- **Work order**:
All lines from the entries below that contain the string "subsubsection" should be copied out.

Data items

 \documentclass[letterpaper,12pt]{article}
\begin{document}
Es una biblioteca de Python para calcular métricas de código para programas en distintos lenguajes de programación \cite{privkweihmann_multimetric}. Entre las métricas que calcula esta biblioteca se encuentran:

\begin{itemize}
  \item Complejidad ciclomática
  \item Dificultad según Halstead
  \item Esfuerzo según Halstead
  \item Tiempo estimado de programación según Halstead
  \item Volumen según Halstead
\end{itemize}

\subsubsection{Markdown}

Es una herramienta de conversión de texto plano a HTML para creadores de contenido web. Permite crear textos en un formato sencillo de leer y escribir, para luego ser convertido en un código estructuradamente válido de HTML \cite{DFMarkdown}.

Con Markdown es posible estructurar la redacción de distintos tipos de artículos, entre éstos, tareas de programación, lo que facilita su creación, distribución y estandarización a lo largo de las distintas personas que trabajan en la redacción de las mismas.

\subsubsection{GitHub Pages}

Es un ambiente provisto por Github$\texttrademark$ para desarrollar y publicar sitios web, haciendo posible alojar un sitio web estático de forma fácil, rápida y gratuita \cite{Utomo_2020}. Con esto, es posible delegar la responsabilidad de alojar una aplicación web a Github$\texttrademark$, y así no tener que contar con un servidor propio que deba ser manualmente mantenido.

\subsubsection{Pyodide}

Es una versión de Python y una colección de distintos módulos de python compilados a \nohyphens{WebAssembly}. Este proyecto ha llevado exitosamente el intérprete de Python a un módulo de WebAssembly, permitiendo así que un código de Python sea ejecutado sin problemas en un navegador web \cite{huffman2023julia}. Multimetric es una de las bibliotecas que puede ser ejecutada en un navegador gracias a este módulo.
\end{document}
* * *
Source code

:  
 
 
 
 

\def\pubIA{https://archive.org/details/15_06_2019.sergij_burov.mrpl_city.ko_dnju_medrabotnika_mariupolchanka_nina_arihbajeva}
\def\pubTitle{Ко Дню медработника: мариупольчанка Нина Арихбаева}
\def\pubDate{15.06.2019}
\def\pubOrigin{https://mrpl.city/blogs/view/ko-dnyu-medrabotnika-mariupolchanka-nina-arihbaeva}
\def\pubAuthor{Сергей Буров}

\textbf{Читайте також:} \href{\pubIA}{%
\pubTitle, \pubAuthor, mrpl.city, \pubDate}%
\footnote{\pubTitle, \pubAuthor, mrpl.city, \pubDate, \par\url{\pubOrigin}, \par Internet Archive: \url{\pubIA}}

- **Written answer**:
\subsubsection{Markdown}
\subsubsection{GitHub Pages}
\subsubsection{Pyodide}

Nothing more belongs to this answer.